5 Replies Latest reply on Dec 5, 2016 1:31 PM by Todd McDaniel

    setuid/setgid alerts in audit scan

    Todd McDaniel

      We are getting warnings from our audit team regarding the files in

       

      /opt/bmc/Bladelogic/8.1/NSH/nativetool/platform/sunos-5-sparc/*

      /opt/bmc/Bladelogic/8.1/NSH/nativetool/platform/sunos-5-sparcv9/*

       

      These are 2 new boxes we just imported and are alerting or setuid/setguid changes. As far as I know now, we have exceptions for our other older servers already in BSA so we don't get the audit alert on those because its a known issue for the application.

       

      I believe its related to the world writeable files under those directories

       

      I saw an idea that Bill R had posted on the subject about an enhancement that a team member had copied me on that appears to discuss this exact issue.

       

       

       

       

       

       

      https://communities.bmc.com/ideas/14802

        • 1. Re: setuid/setgid alerts in audit scan
          Bill Robinson

          So is the warning because “These are 2 new boxes we just imported and are alerting or setuid/setguid changes” or “I believe its related to the world writeable files under those directories” ?

           

           

          – is the suid bit set on these files?  or they are world-writable? how about an ls –la in /opt/bmc/BladeLogic/8.1/NSH/nativetool/platform/sunos-5-sparc/* ?

           

          – what rscd version ?

           

          – what is the actual audit finding that you have been given ?  and how was that check performed ?  do you have the raw output showing why this finding was triggered ?

           

          - you seem to have an exception in your audit system already, so is it applied to these systems?  if so, why is the alert being triggered?  What is the exception for ?

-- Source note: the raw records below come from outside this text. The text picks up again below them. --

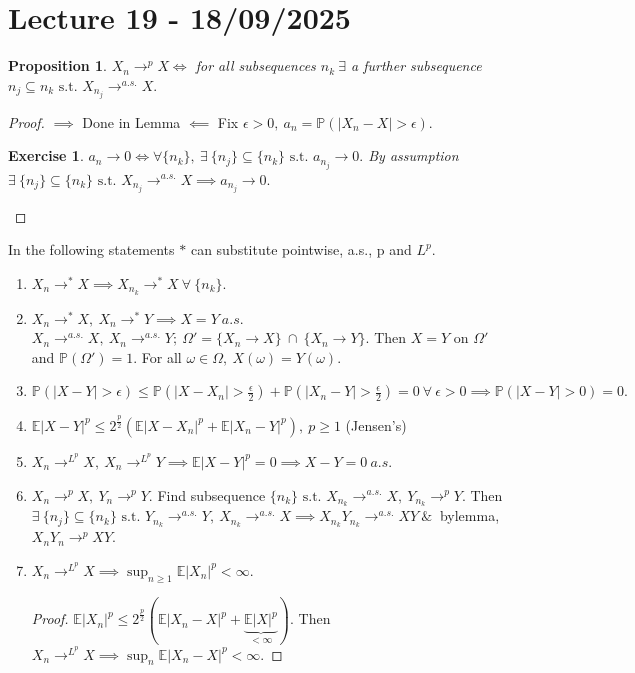 \documentclass{article}
\newcommand{\1}{\mathds{1}}
\newcommand{\E}{\mathbb{E}}
\newcommand{\PB}{\mathbb{P}}
\newcommand{\lf}{\left}
\newcommand{\rg}{\right}
\newcommand{\f}[2]{\frac{#1}{#2}}
\newcommand{\st}{\text{ s.t. }}
\newcommand{\card}[1]{\lf\vert #1\rg\vert}
\newcommand{\ar}{\ \&\ }
\newtheorem{proposition}[theorem]{Proposition}
\newtheorem{exercise}{Exercise}
\begin{document}
\section{Lecture 19 - 18/09/2025}
\begin{proposition}
    $X_n\to^p X\iff$ for all subsequences $n_k\ \exists$ a further subsequence $n_j\subseteq n_k\st X_{n_j}\to^{a.s.} X.$ 
\end{proposition}
\begin{proof}
    $\implies$ Done in Lemma
    \noindent $\impliedby$ Fix $\epsilon>0,\ a_n=\PB(\card{X_n-X}>\epsilon).$
    \begin{exercise}
        $a_n\to 0\iff \forall \{n_k\},\ \exists\ \{n_j\}\subseteq\{n_k\}\st a_{n_j}\to 0.$ By assumption $\exists\ \{n_j\}\subseteq\{n_k\}\st X_{n_j}\to^{a.s.} X\implies a_{n_j}\to 0.$ 
    \end{exercise}
\end{proof}
In the following statements $*$ can substitute pointwise, a.s., p and $L^p.$
\begin{enumerate}
    \item $X_n\to^* X\implies X_{n_k}\to^* X\ \forall\ \{n_k\}.$
    \item $X_n\to^* X,\ X_n\to^* Y\implies X=Y\ a.s.$
     $X_n\to^{a.s.} X,\ X_n\to^{a.s.} Y;\ \Omega'=\{X_n\to X\}\ \cap\ \{X_n\to Y\}.$ Then $X=Y$ on $\Omega'$ and $\PB(\Omega')=1.$ For all $\omega\in\Omega,\ X(\omega)=Y(\omega).$
     \item $\PB(\card{X-Y}>\epsilon)\leq \PB\lf(\card{X-X_n}>\f\epsilon 2\rg)+\PB\lf(\card{X_n-Y}>\f\epsilon2\rg)=0\ \forall\ \epsilon>0\implies\PB(\card{X-Y}>0)=0.$
     \item $\E\card{X-Y}^p\leq 2^{\f p2}(\E\card{X-X_n}^p+\E\card{X_n-Y}^p),\ p\geq 1$ (Jensen's)
     \item $X_n\to^{L^p} X,\ X_n\to^{L^p} Y\implies \E\card{X-Y}^p=0\implies X-Y=0\ a.s.$
     \item $X_n\to^p X,\ Y_n\to^p Y.$ Find subsequence $\{n_k\}\st X_{n_k}\to^{a.s.}X,\ Y_{n_k}\to^p Y$. Then $\exists\ \{n_j\}\subseteq\{n_k\}\st Y_{n_k}\to^{a.s.} Y,\ X_{n_k}\to^{a.s.} X\implies X_{n_k}Y_{n_k}\to^{a.s.} XY\ar$ bylemma, $X_nY_n\to^p XY.$
     \item $X_n\to^{L^p} X\implies \sup_{n\geq 1}\E\card{X_n}^p <\infty.$
     \begin{proof}
         $\E\card{X_n}^p\leq2^{\f p2}(\E\card{X_n-X}^p+\underbrace{\E\card{X}^p}_{<\infty}).$ Then $X_n\to^{L^p} X\implies\sup_n\E\card{X_n-X}^p<\infty. $
     \end{proof}
\end{enumerate}
\end{document}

          • 2. Re: setuid/setgid alerts in audit scan
            Todd McDaniel

            Bill,

             

            we are running 8.6.01 BSA and agents. I am new to this auditing process, but I believe our other existing boxes have an exception for this issue related to auditing. In this case these 2 servers have 555 unix permissions so it is a world writeable issue.

             

            Also, the files were "changed" 12/02 (output of ls -lc) since they've been imported into our BSA instance prior to 11/27. So there may be two issues here.

             

            A question is does BSA update these files without a job having been run? it appears something about their ownership/group/permissions were changed on 12/2.

             

            I haven't spoken to the audit team as yet. I was trying to understand first why the files were touched first and then go determine if we need to file an exception to the audit rules for this action if it is truly something the application does to validate agent installation file permissions.

            • 3. Re: setuid/setgid alerts in audit scan
              Todd McDaniel

              addendum:

               

              cant find anything in the logs that shows an activity during the timeframe the files were changed around 03:33 that morning.

              • 4. Re: setuid/setgid alerts in audit scan
                Bill Robinson

                555 is world read + world execute.  not world write.  i don't believe anything in bsa would change the permissions on those files after the fact.

                 

                you need to go back to your auditors and find out specifically what the problem is here since it doesn't seem to be world-write or suid and you need to find out about what this exception is, how it's applied to your servers, why it's not applied to the new ones, etc.  so far i don't really see a bsa issue.

                • 5. Re: setuid/setgid alerts in audit scan
                  Todd McDaniel

                  yea sorry I misread the permissions.

                   

                  the actual message was related to setuid/gid. I will check with them and reply back probably on Tuesday.